• Assigned task: Show each line of the entries below in which the word "PlainOldClass" appears.

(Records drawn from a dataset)
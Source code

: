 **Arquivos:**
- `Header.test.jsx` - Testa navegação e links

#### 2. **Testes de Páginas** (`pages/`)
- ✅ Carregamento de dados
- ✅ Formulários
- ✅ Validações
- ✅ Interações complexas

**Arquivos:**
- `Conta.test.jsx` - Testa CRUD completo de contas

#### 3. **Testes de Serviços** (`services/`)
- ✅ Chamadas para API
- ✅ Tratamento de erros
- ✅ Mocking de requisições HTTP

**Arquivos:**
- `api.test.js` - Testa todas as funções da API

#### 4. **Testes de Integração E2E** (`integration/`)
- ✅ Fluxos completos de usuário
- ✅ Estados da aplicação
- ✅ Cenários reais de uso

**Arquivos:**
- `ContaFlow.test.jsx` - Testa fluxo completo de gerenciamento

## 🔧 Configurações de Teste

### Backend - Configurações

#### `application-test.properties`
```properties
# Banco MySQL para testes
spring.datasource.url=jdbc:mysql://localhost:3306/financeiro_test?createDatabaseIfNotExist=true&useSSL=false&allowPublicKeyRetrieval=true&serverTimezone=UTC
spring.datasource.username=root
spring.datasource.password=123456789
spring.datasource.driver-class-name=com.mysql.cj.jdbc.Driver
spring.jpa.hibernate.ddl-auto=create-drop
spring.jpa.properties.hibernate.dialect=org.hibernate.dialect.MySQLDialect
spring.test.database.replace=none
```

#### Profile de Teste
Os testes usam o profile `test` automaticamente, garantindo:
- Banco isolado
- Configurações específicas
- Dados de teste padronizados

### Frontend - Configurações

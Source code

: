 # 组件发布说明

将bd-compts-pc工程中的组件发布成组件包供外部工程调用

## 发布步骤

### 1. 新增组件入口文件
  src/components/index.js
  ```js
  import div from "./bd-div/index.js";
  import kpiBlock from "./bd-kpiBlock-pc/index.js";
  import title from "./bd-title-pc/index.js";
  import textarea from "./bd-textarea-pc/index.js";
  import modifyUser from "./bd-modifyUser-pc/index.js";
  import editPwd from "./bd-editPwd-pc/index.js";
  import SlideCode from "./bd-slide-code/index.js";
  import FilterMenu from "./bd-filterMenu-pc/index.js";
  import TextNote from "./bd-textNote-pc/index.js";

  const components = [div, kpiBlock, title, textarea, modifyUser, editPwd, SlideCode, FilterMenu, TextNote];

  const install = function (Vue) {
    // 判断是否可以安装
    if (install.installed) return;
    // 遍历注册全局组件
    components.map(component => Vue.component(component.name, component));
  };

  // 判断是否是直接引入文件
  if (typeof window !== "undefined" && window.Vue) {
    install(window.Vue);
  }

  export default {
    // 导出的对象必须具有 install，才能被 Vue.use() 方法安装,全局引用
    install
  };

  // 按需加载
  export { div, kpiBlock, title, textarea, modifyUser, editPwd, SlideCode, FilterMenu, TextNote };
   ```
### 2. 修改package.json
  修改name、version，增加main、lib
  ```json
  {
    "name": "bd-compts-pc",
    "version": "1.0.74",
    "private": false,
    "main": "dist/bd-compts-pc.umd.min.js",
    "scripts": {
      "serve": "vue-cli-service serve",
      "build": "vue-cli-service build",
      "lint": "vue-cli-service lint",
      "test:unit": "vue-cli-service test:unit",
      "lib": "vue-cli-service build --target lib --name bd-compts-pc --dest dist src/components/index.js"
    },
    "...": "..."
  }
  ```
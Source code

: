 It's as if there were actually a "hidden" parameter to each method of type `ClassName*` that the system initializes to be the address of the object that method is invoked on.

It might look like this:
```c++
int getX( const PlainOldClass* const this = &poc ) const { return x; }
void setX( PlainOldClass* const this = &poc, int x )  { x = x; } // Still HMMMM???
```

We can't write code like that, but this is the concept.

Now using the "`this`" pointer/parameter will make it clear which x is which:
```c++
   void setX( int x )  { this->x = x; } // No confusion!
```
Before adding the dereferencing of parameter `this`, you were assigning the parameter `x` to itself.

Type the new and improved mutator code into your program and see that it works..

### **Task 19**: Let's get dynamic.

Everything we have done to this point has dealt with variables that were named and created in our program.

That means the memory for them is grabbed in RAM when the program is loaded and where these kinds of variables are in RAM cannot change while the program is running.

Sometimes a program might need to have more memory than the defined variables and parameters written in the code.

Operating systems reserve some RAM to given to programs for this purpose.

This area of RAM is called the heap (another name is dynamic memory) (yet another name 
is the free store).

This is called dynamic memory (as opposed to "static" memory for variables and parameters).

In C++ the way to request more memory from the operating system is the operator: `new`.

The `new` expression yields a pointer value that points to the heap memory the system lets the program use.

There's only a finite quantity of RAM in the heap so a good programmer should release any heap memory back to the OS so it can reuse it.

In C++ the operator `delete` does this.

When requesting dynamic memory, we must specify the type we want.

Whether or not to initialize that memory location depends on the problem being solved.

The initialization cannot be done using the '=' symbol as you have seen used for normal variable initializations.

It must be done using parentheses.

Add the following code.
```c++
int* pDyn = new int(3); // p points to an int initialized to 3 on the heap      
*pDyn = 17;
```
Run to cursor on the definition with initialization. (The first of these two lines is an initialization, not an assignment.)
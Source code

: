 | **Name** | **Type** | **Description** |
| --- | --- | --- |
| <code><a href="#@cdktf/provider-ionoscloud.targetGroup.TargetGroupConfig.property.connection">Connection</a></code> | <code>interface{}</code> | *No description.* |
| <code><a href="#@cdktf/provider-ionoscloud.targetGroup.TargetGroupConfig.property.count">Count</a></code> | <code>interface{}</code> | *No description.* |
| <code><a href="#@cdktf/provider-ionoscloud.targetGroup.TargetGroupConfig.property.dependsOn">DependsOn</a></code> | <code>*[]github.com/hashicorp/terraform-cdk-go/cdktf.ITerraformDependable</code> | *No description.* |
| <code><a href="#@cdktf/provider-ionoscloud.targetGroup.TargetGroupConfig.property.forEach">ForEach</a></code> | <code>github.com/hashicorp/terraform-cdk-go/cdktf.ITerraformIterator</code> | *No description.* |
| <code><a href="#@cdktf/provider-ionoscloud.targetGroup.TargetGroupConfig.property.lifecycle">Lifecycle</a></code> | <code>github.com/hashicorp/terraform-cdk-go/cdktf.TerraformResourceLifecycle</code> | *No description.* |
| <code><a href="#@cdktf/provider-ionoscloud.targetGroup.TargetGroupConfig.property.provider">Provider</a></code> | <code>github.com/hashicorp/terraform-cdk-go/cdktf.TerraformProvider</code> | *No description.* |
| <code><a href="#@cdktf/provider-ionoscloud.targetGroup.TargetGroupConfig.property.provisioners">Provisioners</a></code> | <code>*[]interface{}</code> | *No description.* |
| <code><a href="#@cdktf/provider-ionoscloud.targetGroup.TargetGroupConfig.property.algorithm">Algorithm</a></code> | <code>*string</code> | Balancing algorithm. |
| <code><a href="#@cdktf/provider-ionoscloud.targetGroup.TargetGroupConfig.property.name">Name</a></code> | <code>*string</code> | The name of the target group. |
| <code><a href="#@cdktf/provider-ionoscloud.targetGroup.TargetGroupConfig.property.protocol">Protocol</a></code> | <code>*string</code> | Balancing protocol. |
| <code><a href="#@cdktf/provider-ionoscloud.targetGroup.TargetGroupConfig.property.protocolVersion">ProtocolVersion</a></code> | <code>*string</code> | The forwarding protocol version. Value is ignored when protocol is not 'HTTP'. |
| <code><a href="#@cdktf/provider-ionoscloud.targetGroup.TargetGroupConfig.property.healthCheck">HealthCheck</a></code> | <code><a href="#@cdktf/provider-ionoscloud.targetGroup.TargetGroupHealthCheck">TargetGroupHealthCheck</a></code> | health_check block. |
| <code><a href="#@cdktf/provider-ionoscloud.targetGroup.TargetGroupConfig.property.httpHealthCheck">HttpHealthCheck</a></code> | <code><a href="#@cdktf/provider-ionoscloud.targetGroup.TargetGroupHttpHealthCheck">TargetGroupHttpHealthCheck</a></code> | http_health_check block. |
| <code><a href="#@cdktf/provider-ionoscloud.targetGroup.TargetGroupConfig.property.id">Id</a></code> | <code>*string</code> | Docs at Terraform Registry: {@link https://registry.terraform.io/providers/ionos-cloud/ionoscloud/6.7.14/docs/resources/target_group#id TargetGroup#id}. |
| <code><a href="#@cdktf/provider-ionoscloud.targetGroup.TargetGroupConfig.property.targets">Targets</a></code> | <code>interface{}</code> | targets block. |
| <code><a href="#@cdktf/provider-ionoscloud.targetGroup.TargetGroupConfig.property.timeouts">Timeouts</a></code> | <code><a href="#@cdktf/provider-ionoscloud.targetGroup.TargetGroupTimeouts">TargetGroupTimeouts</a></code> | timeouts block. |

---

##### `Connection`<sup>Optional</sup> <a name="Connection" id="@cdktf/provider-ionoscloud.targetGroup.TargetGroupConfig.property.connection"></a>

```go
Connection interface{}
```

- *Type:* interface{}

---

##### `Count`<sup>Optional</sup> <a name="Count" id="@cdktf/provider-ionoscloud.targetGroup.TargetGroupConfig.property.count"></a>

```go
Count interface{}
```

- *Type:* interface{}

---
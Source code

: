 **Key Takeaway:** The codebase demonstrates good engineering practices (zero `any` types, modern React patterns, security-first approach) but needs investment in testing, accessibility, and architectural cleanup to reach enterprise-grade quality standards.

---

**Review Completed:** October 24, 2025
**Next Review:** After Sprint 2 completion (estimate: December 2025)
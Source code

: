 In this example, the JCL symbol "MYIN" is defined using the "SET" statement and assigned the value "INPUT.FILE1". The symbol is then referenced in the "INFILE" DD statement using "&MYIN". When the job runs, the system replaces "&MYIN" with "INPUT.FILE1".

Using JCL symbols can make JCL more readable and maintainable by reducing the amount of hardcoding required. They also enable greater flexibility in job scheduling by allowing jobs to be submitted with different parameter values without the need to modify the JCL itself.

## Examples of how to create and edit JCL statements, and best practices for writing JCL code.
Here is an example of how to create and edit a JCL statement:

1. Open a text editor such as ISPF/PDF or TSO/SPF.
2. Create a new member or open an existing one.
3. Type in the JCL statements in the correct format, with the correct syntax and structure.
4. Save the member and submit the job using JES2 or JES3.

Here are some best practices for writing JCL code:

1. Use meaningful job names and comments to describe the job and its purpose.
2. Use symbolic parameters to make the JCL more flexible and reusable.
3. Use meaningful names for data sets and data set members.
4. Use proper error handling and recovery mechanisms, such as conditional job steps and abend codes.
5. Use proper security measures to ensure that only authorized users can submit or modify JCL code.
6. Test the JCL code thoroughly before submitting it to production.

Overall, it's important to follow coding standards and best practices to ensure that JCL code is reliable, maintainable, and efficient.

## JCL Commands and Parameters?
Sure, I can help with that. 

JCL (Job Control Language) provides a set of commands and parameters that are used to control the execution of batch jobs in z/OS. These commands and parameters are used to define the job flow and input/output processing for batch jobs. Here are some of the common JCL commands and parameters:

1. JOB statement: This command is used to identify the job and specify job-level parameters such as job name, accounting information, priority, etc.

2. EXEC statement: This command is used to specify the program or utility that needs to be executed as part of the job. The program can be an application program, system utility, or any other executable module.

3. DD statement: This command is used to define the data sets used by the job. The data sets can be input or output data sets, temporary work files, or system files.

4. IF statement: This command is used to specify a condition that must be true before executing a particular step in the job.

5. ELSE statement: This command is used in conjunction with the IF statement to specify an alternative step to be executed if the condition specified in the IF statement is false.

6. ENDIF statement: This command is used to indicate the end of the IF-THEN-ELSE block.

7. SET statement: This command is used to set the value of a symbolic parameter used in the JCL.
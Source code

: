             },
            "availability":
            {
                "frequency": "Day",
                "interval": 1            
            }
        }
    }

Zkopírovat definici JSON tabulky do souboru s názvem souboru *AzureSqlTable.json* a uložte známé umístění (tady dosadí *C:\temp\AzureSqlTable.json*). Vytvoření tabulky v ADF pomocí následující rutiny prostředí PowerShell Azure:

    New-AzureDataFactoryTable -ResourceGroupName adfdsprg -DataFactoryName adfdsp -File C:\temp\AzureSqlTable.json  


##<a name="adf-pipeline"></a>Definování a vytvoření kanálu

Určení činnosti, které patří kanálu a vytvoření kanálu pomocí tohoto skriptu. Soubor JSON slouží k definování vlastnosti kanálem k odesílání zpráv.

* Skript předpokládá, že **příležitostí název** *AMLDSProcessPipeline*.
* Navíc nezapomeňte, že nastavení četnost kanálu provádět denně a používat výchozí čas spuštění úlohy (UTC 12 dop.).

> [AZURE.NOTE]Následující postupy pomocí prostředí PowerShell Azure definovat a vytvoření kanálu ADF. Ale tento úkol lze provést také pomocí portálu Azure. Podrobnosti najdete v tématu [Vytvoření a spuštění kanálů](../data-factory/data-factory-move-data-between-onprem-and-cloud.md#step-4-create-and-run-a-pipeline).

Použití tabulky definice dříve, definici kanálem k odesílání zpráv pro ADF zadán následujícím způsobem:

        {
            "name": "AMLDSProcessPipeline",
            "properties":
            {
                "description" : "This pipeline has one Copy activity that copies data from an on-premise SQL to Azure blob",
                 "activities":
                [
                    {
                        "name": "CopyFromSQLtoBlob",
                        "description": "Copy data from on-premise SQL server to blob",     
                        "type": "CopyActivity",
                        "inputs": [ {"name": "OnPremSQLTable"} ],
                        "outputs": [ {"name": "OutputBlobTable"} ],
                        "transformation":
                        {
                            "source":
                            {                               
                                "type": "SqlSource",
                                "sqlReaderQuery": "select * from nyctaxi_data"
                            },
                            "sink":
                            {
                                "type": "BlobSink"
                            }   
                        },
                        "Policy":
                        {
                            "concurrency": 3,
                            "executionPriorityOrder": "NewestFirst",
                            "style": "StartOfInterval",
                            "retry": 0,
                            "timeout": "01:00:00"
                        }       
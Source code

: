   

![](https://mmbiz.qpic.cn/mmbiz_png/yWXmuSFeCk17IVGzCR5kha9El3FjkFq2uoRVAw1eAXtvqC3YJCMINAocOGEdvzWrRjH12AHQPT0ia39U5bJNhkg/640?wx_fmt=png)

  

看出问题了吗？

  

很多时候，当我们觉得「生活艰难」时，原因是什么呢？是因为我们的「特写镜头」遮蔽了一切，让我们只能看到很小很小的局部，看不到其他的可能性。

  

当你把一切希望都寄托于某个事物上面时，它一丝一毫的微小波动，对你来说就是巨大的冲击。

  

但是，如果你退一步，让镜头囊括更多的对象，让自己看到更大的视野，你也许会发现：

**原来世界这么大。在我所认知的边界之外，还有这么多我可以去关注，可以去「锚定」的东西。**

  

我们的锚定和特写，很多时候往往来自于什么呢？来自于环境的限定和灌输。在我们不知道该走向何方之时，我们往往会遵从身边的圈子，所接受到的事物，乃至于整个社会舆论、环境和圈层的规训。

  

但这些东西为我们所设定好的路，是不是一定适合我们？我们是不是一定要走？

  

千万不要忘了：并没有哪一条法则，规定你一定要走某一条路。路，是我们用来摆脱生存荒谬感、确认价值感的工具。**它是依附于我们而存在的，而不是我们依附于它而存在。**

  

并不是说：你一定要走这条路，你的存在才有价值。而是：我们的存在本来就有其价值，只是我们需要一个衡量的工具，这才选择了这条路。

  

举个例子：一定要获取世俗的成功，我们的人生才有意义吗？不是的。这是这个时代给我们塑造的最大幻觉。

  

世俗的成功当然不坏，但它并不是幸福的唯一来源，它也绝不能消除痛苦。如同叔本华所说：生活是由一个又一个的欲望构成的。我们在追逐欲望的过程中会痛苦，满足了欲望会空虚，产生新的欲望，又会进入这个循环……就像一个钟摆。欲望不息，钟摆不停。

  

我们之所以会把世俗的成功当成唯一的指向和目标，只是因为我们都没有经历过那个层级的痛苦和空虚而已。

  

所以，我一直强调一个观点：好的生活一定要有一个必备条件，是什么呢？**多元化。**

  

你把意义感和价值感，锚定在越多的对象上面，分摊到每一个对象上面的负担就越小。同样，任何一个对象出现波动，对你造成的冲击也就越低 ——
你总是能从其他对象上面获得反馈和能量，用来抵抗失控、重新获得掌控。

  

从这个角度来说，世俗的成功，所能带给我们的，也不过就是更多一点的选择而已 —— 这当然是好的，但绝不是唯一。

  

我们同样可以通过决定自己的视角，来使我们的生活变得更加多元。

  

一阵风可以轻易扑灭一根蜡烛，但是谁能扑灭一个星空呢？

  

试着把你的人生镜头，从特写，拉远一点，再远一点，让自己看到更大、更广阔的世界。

• Output for this exercise:
int getX( const PlainOldClass* const this = &poc ) const { return x; }
void setX( PlainOldClass* const this = &poc, int x )  { x = x; } // Still HMMMM???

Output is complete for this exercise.